The event set-off a downward spiral that ultimately ended Pantani’s career, and more tragically, his life.
This year’s Giro honours him twice: first during Stage 12, which begins and ends in Cesenatico, his hometown; then again during Stage 15, which concludes with a summit finish on Piancavallo (this year’s “Montagna Pantani”), where il Pirata dropped his rivals while on the way to winning the 1998 Giro. And perhaps to serve as a reminder of the dark side of Pantani’s career, Stage 17 ends with a summit finish at Madonna di Campiglio, where three days from winning what would have been his second Giro, Pantani was kicked out of the race for a failed blood test. The event set-off a downward spiral that ultimately ended Pantani’s career, and more tragically, his life.
Well, by modern standards, three individual time trials is a lot—by comparison, the 2020 Tour de France will have only one. But we love the Giro’s willingness to favour multi-faceted GC contenders. At 8.6km, Stage 1 is too long to count as merely a Prologue, and with an uphill drag to the finish line in Budapest, there could be some relatively sizeable time gaps.
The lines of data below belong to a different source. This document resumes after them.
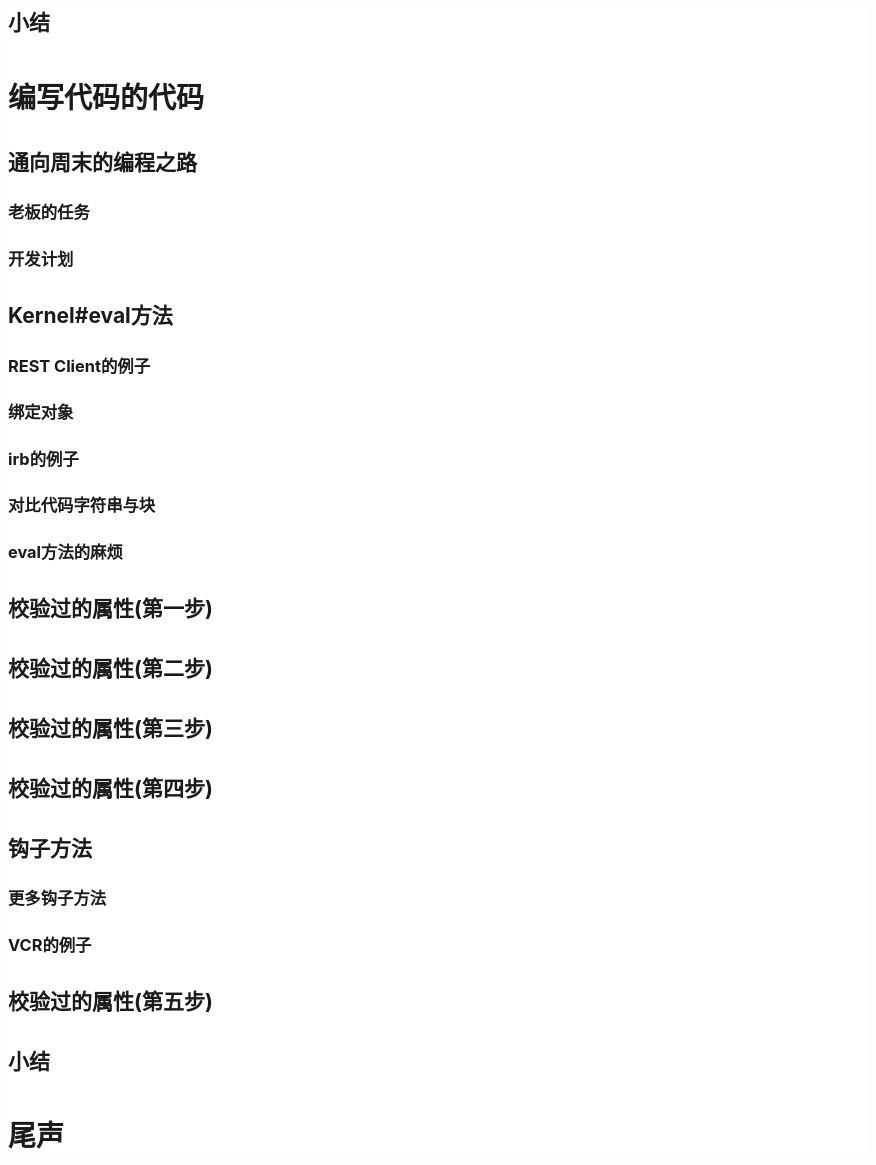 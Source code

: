 ## 小结

# 编写代码的代码

## 通向周末的编程之路

### 老板的任务

### 开发计划

## Kernel#eval方法

### REST Client的例子

### 绑定对象

### irb的例子

### 对比代码字符串与块

### eval方法的麻烦

## 校验过的属性(第一步)

## 校验过的属性(第二步)

## 校验过的属性(第三步)

## 校验过的属性(第四步)

## 钩子方法

### 更多钩子方法

### VCR的例子

## 校验过的属性(第五步)

## 小结

# 尾声
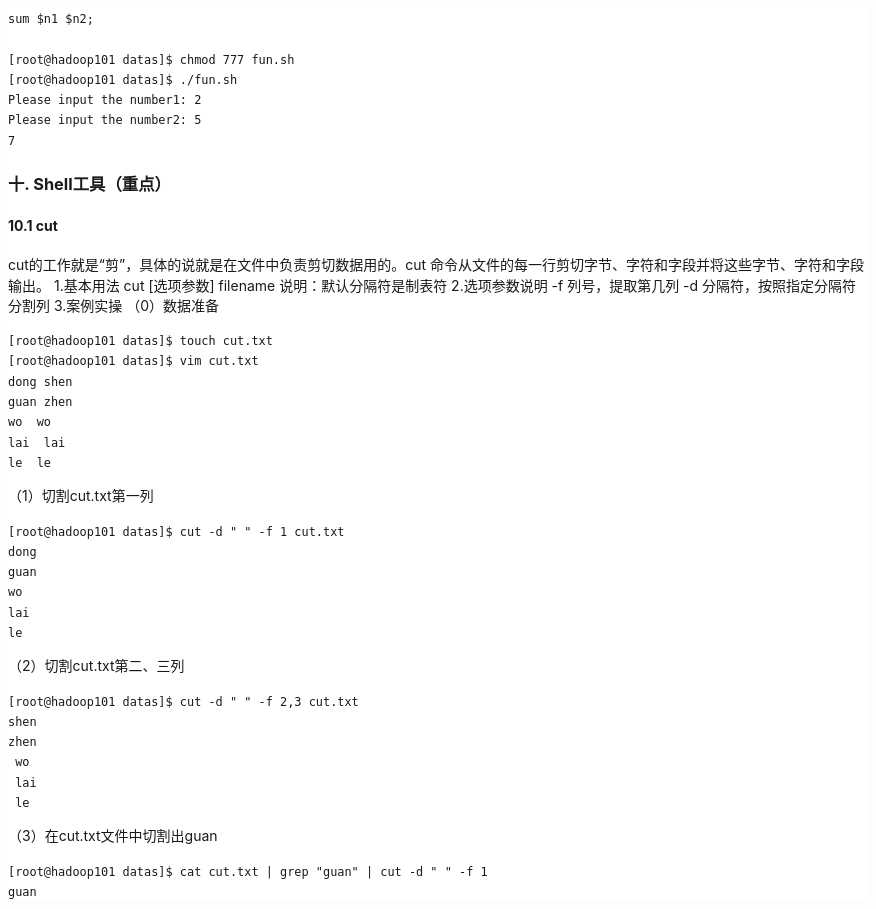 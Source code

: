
 ```
sum $n1 $n2;

[root@hadoop101 datas]$ chmod 777 fun.sh
[root@hadoop101 datas]$ ./fun.sh 
Please input the number1: 2
Please input the number2: 5
7

```

### 十. Shell工具（重点）

#### 10.1 cut

cut的工作就是“剪”，具体的说就是在文件中负责剪切数据用的。cut 命令从文件的每一行剪切字节、字符和字段并将这些字节、字符和字段输出。 1.基本用法 cut [选项参数] filename 说明：默认分隔符是制表符 2.选项参数说明 -f 列号，提取第几列 -d 分隔符，按照指定分隔符分割列 3.案例实操 （0）数据准备

```
[root@hadoop101 datas]$ touch cut.txt
[root@hadoop101 datas]$ vim cut.txt
dong shen
guan zhen
wo  wo
lai  lai
le  le

```

（1）切割cut.txt第一列

```
[root@hadoop101 datas]$ cut -d " " -f 1 cut.txt 
dong
guan
wo
lai
le

```

（2）切割cut.txt第二、三列

```
[root@hadoop101 datas]$ cut -d " " -f 2,3 cut.txt 
shen
zhen
 wo
 lai
 le

```

（3）在cut.txt文件中切割出guan

```
[root@hadoop101 datas]$ cat cut.txt | grep "guan" | cut -d " " -f 1
guan

```

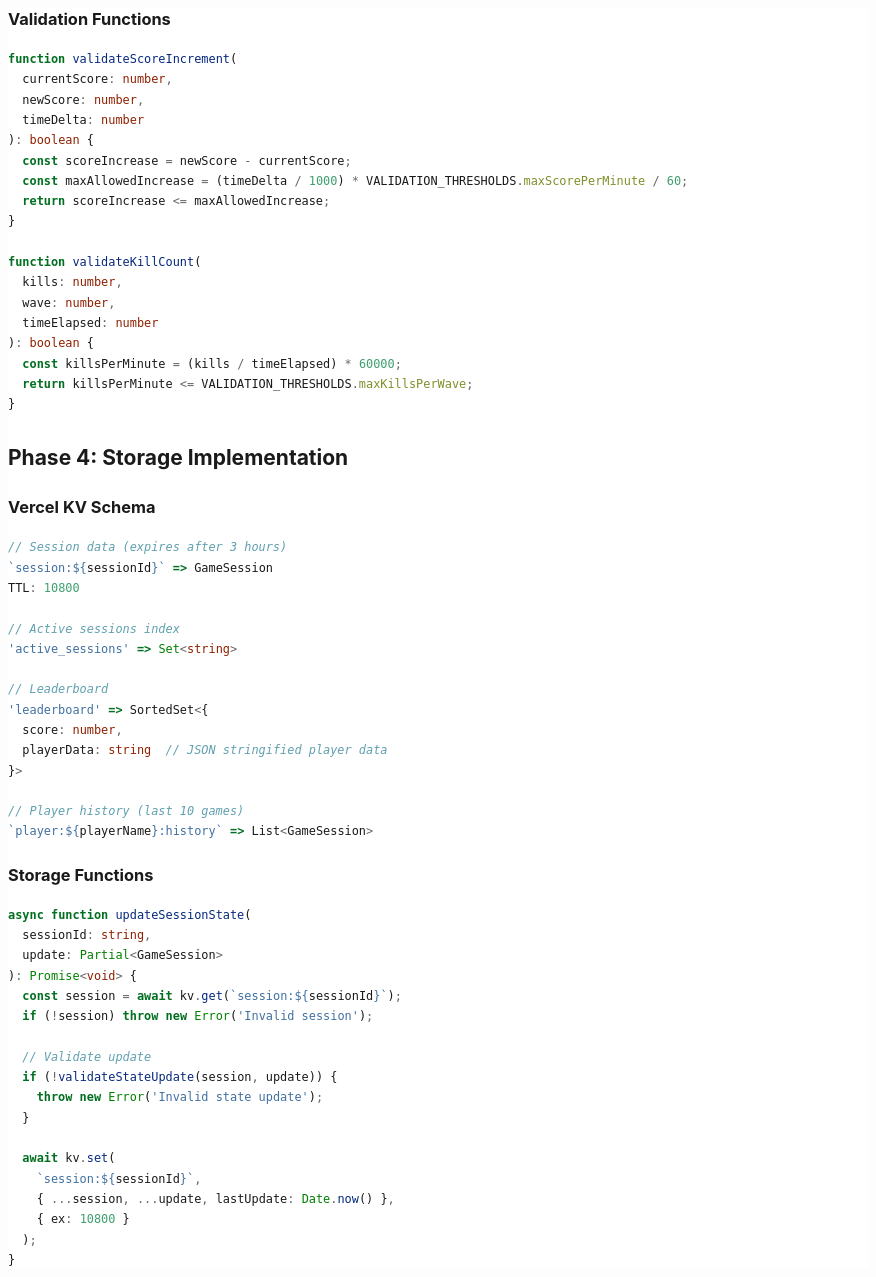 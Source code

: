 ### Validation Functions
```typescript
function validateScoreIncrement(
  currentScore: number,
  newScore: number,
  timeDelta: number
): boolean {
  const scoreIncrease = newScore - currentScore;
  const maxAllowedIncrease = (timeDelta / 1000) * VALIDATION_THRESHOLDS.maxScorePerMinute / 60;
  return scoreIncrease <= maxAllowedIncrease;
}

function validateKillCount(
  kills: number,
  wave: number,
  timeElapsed: number
): boolean {
  const killsPerMinute = (kills / timeElapsed) * 60000;
  return killsPerMinute <= VALIDATION_THRESHOLDS.maxKillsPerWave;
}
```

## Phase 4: Storage Implementation

### Vercel KV Schema
```typescript
// Session data (expires after 3 hours)
`session:${sessionId}` => GameSession
TTL: 10800

// Active sessions index
'active_sessions' => Set<string>

// Leaderboard
'leaderboard' => SortedSet<{
  score: number,
  playerData: string  // JSON stringified player data
}>

// Player history (last 10 games)
`player:${playerName}:history` => List<GameSession>
```

### Storage Functions
```typescript
async function updateSessionState(
  sessionId: string,
  update: Partial<GameSession>
): Promise<void> {
  const session = await kv.get(`session:${sessionId}`);
  if (!session) throw new Error('Invalid session');
  
  // Validate update
  if (!validateStateUpdate(session, update)) {
    throw new Error('Invalid state update');
  }
  
  await kv.set(
    `session:${sessionId}`,
    { ...session, ...update, lastUpdate: Date.now() },
    { ex: 10800 }
  );
}
``` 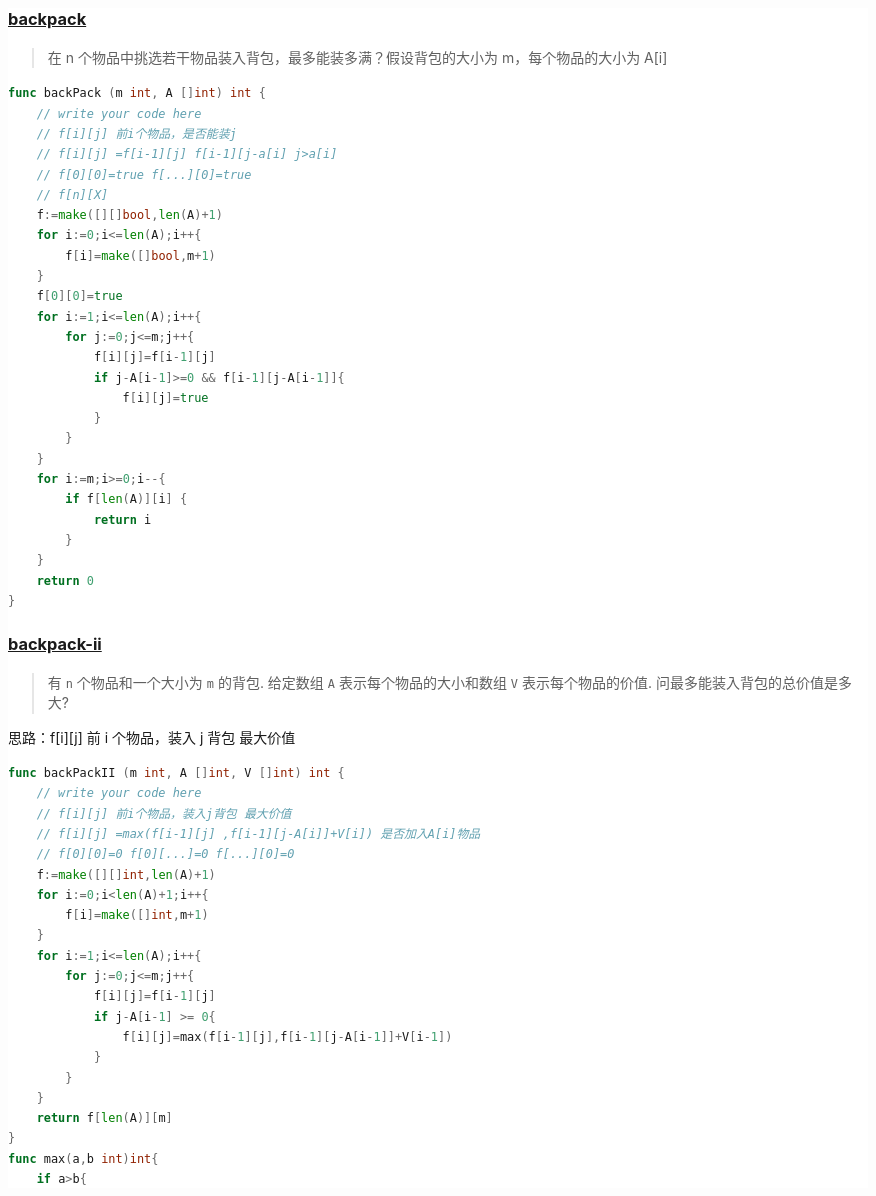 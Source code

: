 ### [backpack](https://www.lintcode.com/problem/backpack/description)

> 在 n 个物品中挑选若干物品装入背包，最多能装多满？假设背包的大小为 m，每个物品的大小为 A[i]

```go
func backPack (m int, A []int) int {
    // write your code here
    // f[i][j] 前i个物品，是否能装j
    // f[i][j] =f[i-1][j] f[i-1][j-a[i] j>a[i]
    // f[0][0]=true f[...][0]=true
    // f[n][X]
    f:=make([][]bool,len(A)+1)
    for i:=0;i<=len(A);i++{
        f[i]=make([]bool,m+1)
    }
    f[0][0]=true
    for i:=1;i<=len(A);i++{
        for j:=0;j<=m;j++{
            f[i][j]=f[i-1][j]
            if j-A[i-1]>=0 && f[i-1][j-A[i-1]]{
                f[i][j]=true
            }
        }
    }
    for i:=m;i>=0;i--{
        if f[len(A)][i] {
            return i
        }
    }
    return 0
}

```

### [backpack-ii](https://www.lintcode.com/problem/backpack-ii/description)

> 有 `n` 个物品和一个大小为 `m` 的背包. 给定数组 `A` 表示每个物品的大小和数组 `V` 表示每个物品的价值.
> 问最多能装入背包的总价值是多大?

思路：f[i][j] 前 i 个物品，装入 j 背包 最大价值

```go
func backPackII (m int, A []int, V []int) int {
    // write your code here
    // f[i][j] 前i个物品，装入j背包 最大价值
    // f[i][j] =max(f[i-1][j] ,f[i-1][j-A[i]]+V[i]) 是否加入A[i]物品
    // f[0][0]=0 f[0][...]=0 f[...][0]=0
    f:=make([][]int,len(A)+1)
    for i:=0;i<len(A)+1;i++{
        f[i]=make([]int,m+1)
    }
    for i:=1;i<=len(A);i++{
        for j:=0;j<=m;j++{
            f[i][j]=f[i-1][j]
            if j-A[i-1] >= 0{
                f[i][j]=max(f[i-1][j],f[i-1][j-A[i-1]]+V[i-1])
            }
        }
    }
    return f[len(A)][m]
}
func max(a,b int)int{
    if a>b{
``` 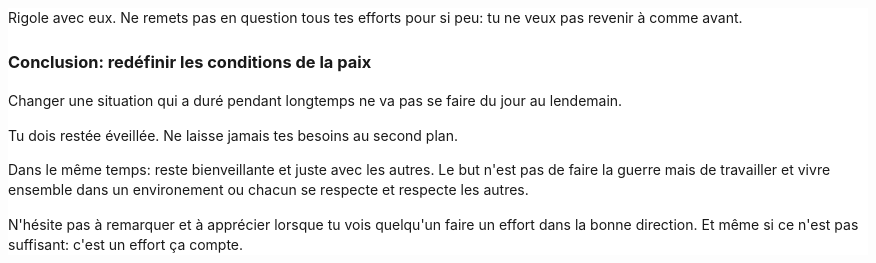 Rigole avec eux. Ne remets pas en question tous tes efforts pour si peu: tu ne veux pas revenir à comme avant.

### Conclusion: redéfinir les conditions de la paix

Changer une situation qui a duré pendant longtemps ne va pas se faire du jour au lendemain.

Tu dois restée éveillée. Ne laisse jamais tes besoins au second plan.

Dans le même temps: reste bienveillante et juste avec les autres. Le but n'est pas de faire la guerre mais de travailler et vivre ensemble dans un environement ou chacun se respecte et respecte les autres.

N'hésite pas à remarquer et à apprécier lorsque tu vois quelqu'un faire un effort dans la bonne direction. Et même si ce n'est pas suffisant: c'est un effort ça compte.
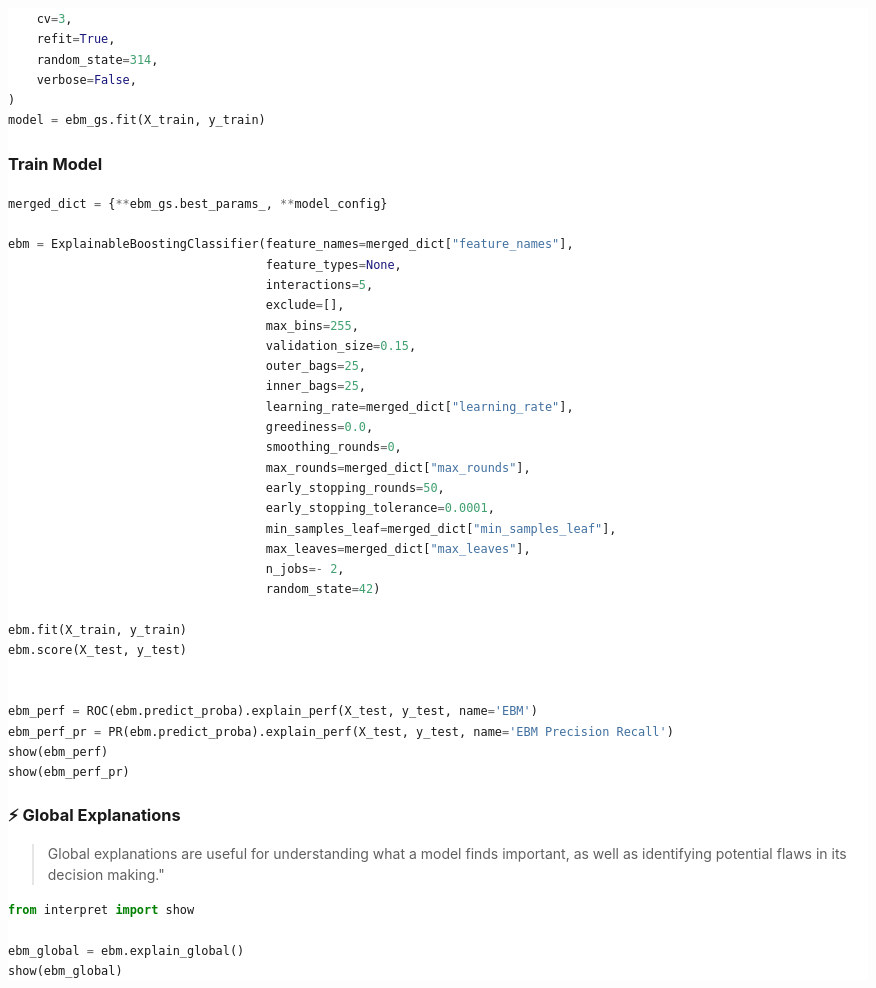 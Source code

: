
 ```python
    cv=3,
    refit=True,
    random_state=314,
    verbose=False,
)
model = ebm_gs.fit(X_train, y_train)
```

### Train Model
```python
merged_dict = {**ebm_gs.best_params_, **model_config}

ebm = ExplainableBoostingClassifier(feature_names=merged_dict["feature_names"], 
                                    feature_types=None, 
                                    interactions=5, 
                                    exclude=[], 
                                    max_bins=255, 
                                    validation_size=0.15, 
                                    outer_bags=25, 
                                    inner_bags=25, 
                                    learning_rate=merged_dict["learning_rate"],
                                    greediness=0.0, 
                                    smoothing_rounds=0, 
                                    max_rounds=merged_dict["max_rounds"],
                                    early_stopping_rounds=50, 
                                    early_stopping_tolerance=0.0001,
                                    min_samples_leaf=merged_dict["min_samples_leaf"], 
                                    max_leaves=merged_dict["max_leaves"], 
                                    n_jobs=- 2, 
                                    random_state=42)

ebm.fit(X_train, y_train)
ebm.score(X_test, y_test)


ebm_perf = ROC(ebm.predict_proba).explain_perf(X_test, y_test, name='EBM')
ebm_perf_pr = PR(ebm.predict_proba).explain_perf(X_test, y_test, name='EBM Precision Recall')
show(ebm_perf)
show(ebm_perf_pr)
```

### ⚡ Global Explanations

> Global explanations are useful for understanding what a model finds important, as well as identifying potential flaws in its decision making."

```python
from interpret import show

ebm_global = ebm.explain_global()
show(ebm_global)
```
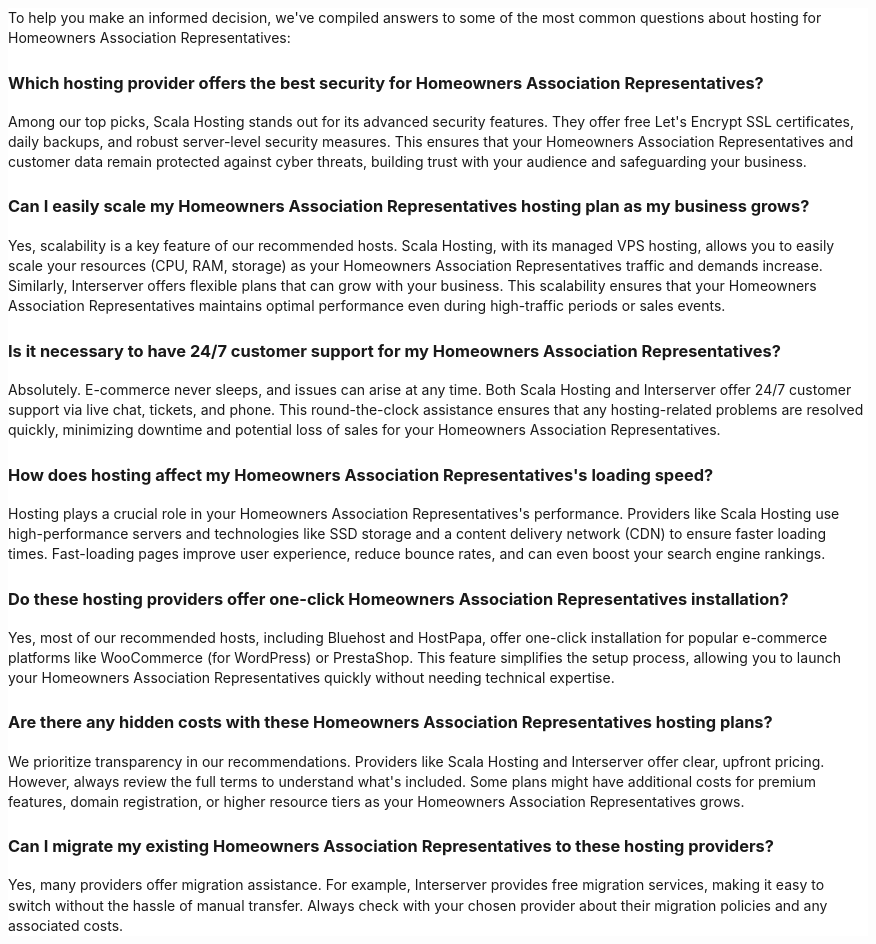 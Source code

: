To help you make an informed decision, we've compiled answers to some of the most common questions about hosting for Homeowners Association Representatives:

### Which hosting provider offers the best security for Homeowners Association Representatives? 
Among our top picks, Scala Hosting stands out for its advanced security features. They offer free Let's Encrypt SSL certificates, daily backups, and robust server-level security measures. This ensures that your Homeowners Association Representatives and customer data remain protected against cyber threats, building trust with your audience and safeguarding your business.

### Can I easily scale my Homeowners Association Representatives hosting plan as my business grows? 
Yes, scalability is a key feature of our recommended hosts. Scala Hosting, with its managed VPS hosting, allows you to easily scale your resources (CPU, RAM, storage) as your Homeowners Association Representatives traffic and demands increase. Similarly, Interserver offers flexible plans that can grow with your business. This scalability ensures that your Homeowners Association Representatives maintains optimal performance even during high-traffic periods or sales events.

### Is it necessary to have 24/7 customer support for my Homeowners Association Representatives? 
Absolutely. E-commerce never sleeps, and issues can arise at any time. Both Scala Hosting and Interserver offer 24/7 customer support via live chat, tickets, and phone. This round-the-clock assistance ensures that any hosting-related problems are resolved quickly, minimizing downtime and potential loss of sales for your Homeowners Association Representatives.

### How does hosting affect my Homeowners Association Representatives's loading speed? 
Hosting plays a crucial role in your Homeowners Association Representatives's performance. Providers like Scala Hosting use high-performance servers and technologies like SSD storage and a content delivery network (CDN) to ensure faster loading times. Fast-loading pages improve user experience, reduce bounce rates, and can even boost your search engine rankings.

### Do these hosting providers offer one-click Homeowners Association Representatives installation? 
Yes, most of our recommended hosts, including Bluehost and HostPapa, offer one-click installation for popular e-commerce platforms like WooCommerce (for WordPress) or PrestaShop. This feature simplifies the setup process, allowing you to launch your Homeowners Association Representatives quickly without needing technical expertise.

### Are there any hidden costs with these Homeowners Association Representatives hosting plans? 
We prioritize transparency in our recommendations. Providers like Scala Hosting and Interserver offer clear, upfront pricing. However, always review the full terms to understand what's included. Some plans might have additional costs for premium features, domain registration, or higher resource tiers as your Homeowners Association Representatives grows.

### Can I migrate my existing Homeowners Association Representatives to these hosting providers? 
Yes, many providers offer migration assistance. For example, Interserver provides free migration services, making it easy to switch without the hassle of manual transfer. Always check with your chosen provider about their migration policies and any associated costs.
The main event is Stage 14, this year’s “Wine Stage,” an undulating 33.7km ITT through the vineyards that produce the grapes used to make Prosecco. This stage could put a new rider in the pink jersey, with time gaps of 1-2 minutes separating the best time trialists from the pure climbers. It also might be enough to attract Tom Dumoulin, one of the world’s best time trialists and a former Giro champion (2017), back to Italy to try and score another Italian win. But the race all comes down to Stage 21, the final individual time trial in Milan. At 16.5km, it’s too long to be merely an afterthought, and if the gaps among the top riders are close coming out of the Alps, it will be an exciting finale.
6. A Fearsome Final Week
The Giro tends to save its worst for the final week, and 2020 will be no exception with three high mountain stages leading up to the final individual time trial in Milan. The climbing starts with Stage 17, a 202km stage with more than 5,000 meters of climbing and a summit finish at Madonna di Campiglio.
At 209km, Stage 18 starts climbing right from the start in Pinzolo and ends with a trip over the Stelvio (more on that in a minute) before a summit finish atop a climb (Laghi di Cancano) in the Stelvio National Park. Stage 19 is almost perfectly flat, but at a whopping 251km in length—the longest stage of the race—it can hardly be called “easy” after almost three weeks of racing.
Which brings us to Stage 20, an Alpine beast of a stage that covers 200km, with four climbs in back-to-back succession in the latter half of the stage. Three of these four climbs, including the climb to the finish in Sestriere, take the riders above 2,000 meters, the point at which the altitude really starts to take its toll. In all, the final week contains five stages over 200km in length and a final 16.5km ITT in Milan to close the race. Wow!
7. The Stelvio – Sprinters, Make Way for the Climbers
In 2005, La Gazzetta Dello Sport journalist Claudio Gregori called the Stelvio “the sacred mountain of the Giro d’Italia,” and for good reason: one of the highest paved passes in all of Europe, the Stelvio is without a doubt a climb like no other.
And don’t discount the descent from the top of the Stelvio to the base of the final climb; it’s long, technical, and has several tunnels that plunge the riders in and out of darkness. We’re keeping our fingers crossed that the weather holds; the Alps often throw a wrench into the Giro’s plans, and on two occasions stages heading over the Stelvio have been cancelled or rerouted because of snow.